According to Spanish publication AS, the test was carried out by the Spanish anti doping agency AEA early this morning. It said that when it went to the room it expected him to be in, another rider of the team was sleeping there. It also stated that the testers went to a second hotel and he was not there either.

AS stated that the test was carried out on behalf of USADA, which under UCI rules had to wait until the end of the race to be able to perform its own tests on the rider. It stated that the team was staying in the Hotel Princesa in Alcorcon, near Madrid.

Maerterns insists that the rider did nothing wrong. “Chris was where he was supposed to be [under the updated ADAMS system – ed.]. He was in hotel of the wife about thirty minutes from our hotel.”

Asked what will happen next, he said that neither the team nor the rider had to do anything. “Nothing can happen. If they were in the wrong hotel, it is their problem if they couldn’t find us,” he said.

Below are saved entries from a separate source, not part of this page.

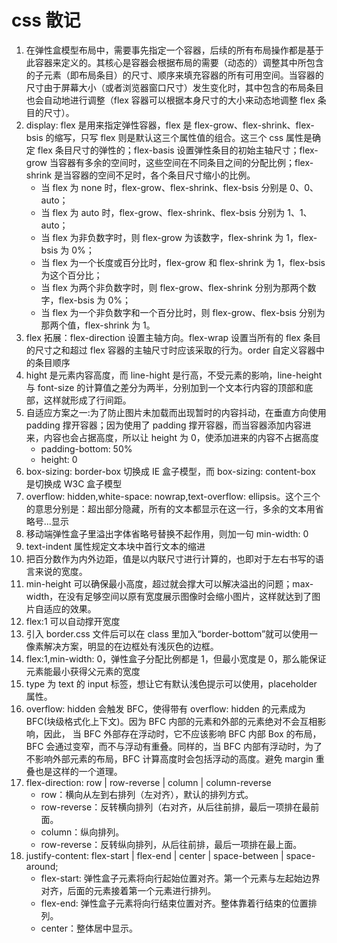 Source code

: # css 散记

1. 在弹性盒模型布局中，需要事先指定一个容器，后续的所有布局操作都是基于此容器来定义的。其核心是容器会根据布局的需要（动态的）调整其中所包含的子元素（即布局条目）的尺寸、顺序来填充容器的所有可用空间。当容器的尺寸由于屏幕大小（或者浏览器窗口尺寸）发生变化时，其中包含的布局条目也会自动地进行调整（flex 容器可以根据本身尺寸的大小来动态地调整 flex 条目的尺寸）。
2. display: flex 是用来指定弹性容器，flex 是 flex-grow、flex-shrink、flex-bsis 的缩写，只写 flex 则是默认这三个属性值的组合。这三个 css 属性是确定 flex 条目尺寸的弹性的；flex-basis 设置弹性条目的初始主轴尺寸；flex-grow 当容器有多余的空间时，这些空间在不同条目之间的分配比例；flex-shrink 是当容器的空间不足时，各个条目尺寸缩小的比例。
   - 当 flex 为 none 时，flex-grow、flex-shrink、flex-bsis 分别是 0、0、auto；
   - 当 flex 为 auto 时，flex-grow、flex-shrink、flex-bsis 分别为 1、1、auto；
   - 当 flex 为非负数字时，则 flex-grow 为该数字，flex-shrink 为 1，flex-bsis 为 0%；
   - 当 flex 为一个长度或百分比时，flex-grow 和 flex-shrink 为 1，flex-bsis 为这个百分比；
   - 当 flex 为两个非负数字时，则 flex-grow、flex-shrink 分别为那两个数字，flex-bsis 为 0%；
   - 当 flex 为一个非负数字和一个百分比时，则 flex-grow、flex-bsis 分别为那两个值，flex-shrink 为 1。
3. flex 拓展：flex-direction 设置主轴方向。flex-wrap 设置当所有的 flex 条目的尺寸之和超过 flex 容器的主轴尺寸时应该采取的行为。order 自定义容器中的条目顺序
4. hight 是元素内容高度，而 line-hight 是行高，不受元素的影响，line-height 与 font-size 的计算值之差分为两半，分别加到一个文本行内容的顶部和底部，这样就形成了行间距。
5. 自适应方案之一:为了防止图片未加载而出现暂时的内容抖动，在垂直方向使用 padding 撑开容器；因为使用了 padding 撑开容器，而当容器添加内容进来，内容也会占据高度，所以让 height 为 0，使添加进来的内容不占据高度
   - padding-bottom: 50%
   - height: 0
6. box-sizing: border-box 切换成 IE 盒子模型，而 box-sizing: content-box 是切换成 W3C 盒子模型
7. overflow: hidden,white-space: nowrap,text-overflow: ellipsis。这个三个的意思分别是：超出部分隐藏，所有的文本都显示在这一行，多余的文本用省略号...显示
8. 移动端弹性盒子里溢出字体省略号替换不起作用，则加一句 min-width: 0
9. text-indent 属性规定文本块中首行文本的缩进
10. 把百分数作为内外边距，值是以内联尺寸进行计算的，也即对于左右书写的语言来说的宽度。
11. min-height 可以确保最小高度，超过就会撑大可以解决溢出的问题；max-width，在没有足够空间以原有宽度展示图像时会缩小图片，这样就达到了图片自适应的效果。
12. flex:1 可以自动撑开宽度
13. 引入 border.css 文件后可以在 class 里加入“border-bottom”就可以使用一像素解决方案，明显的在边框处有浅灰色的边框。
14. flex:1,min-width: 0，弹性盒子分配比例都是 1，但最小宽度是 0，那么能保证元素能最小获得父元素的宽度
15. type 为 text 的 input 标签，想让它有默认浅色提示可以使用，placeholder 属性。
16. overflow: hidden 会触发 BFC，使得带有 overflow: hidden 的元素成为 BFC(块级格式化上下文)。因为 BFC 内部的元素和外部的元素绝对不会互相影响，因此， 当 BFC 外部存在浮动时，它不应该影响 BFC 内部 Box 的布局，BFC 会通过变窄，而不与浮动有重叠。同样的，当 BFC 内部有浮动时，为了不影响外部元素的布局，BFC 计算高度时会包括浮动的高度。避免 margin 重叠也是这样的一个道理。
17. flex-direction: row | row-reverse | column | column-reverse
    - row：横向从左到右排列（左对齐），默认的排列方式。
    - row-reverse：反转横向排列（右对齐，从后往前排，最后一项排在最前面。
    - column：纵向排列。
    - row-reverse：反转纵向排列，从后往前排，最后一项排在最上面。
18. justify-content: flex-start | flex-end | center | space-between | space-around;
    - flex-start: 弹性盒子元素将向行起始位置对齐。第一个元素与左起始边界对齐，后面的元素接着第一个元素进行排列。
    - flex-end: 弹性盒子元素将向行结束位置对齐。整体靠着行结束的位置排列。
    - center：整体居中显示。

VeloNation has sought a response from USADA as to whether Horner’s whereabouts information was changed, but due to time zone differences no response is expected until later today.

Horner’s Vuelta campaign saw him become the oldest rider to win a stage, to lead the race and to win a Grand Tour. He will turn 42 years of age on October 23rd. The next oldest rider to win a three week race was Firmin Lambot, who took the 1922 Tour de France at 36 years of age.

The American rider dominated this year’s race in the mountains, winning two stages and dropping his rivals on the final climb of the Angliru to seal his victory. It is by far the best result of his career, with his previous top Grand Tour result being ninth overall in the 2010 Tour de France.

Because of those stats, Horner’s win has led to a mixed response. Some celebrate what is a standout achievement for a rider in his 40s, while others have questioned such a big result by the second oldest rider in the WorldTour.

According to Maertens, Horner was tested each morning and evening in the final three days of the Vuelta.

The rider will return to the US today and will spend over a week there before returning to Europe for the world road race championships on September 29th.

His contract with the RadioShack Leopard team expires at the end of this season and he and his agent are working on his destination for 2014.

“Chris’ manager is negotiating with different teams, and also with the Trek team,” said Maertens, who stated that it was too soon to say where he likely go.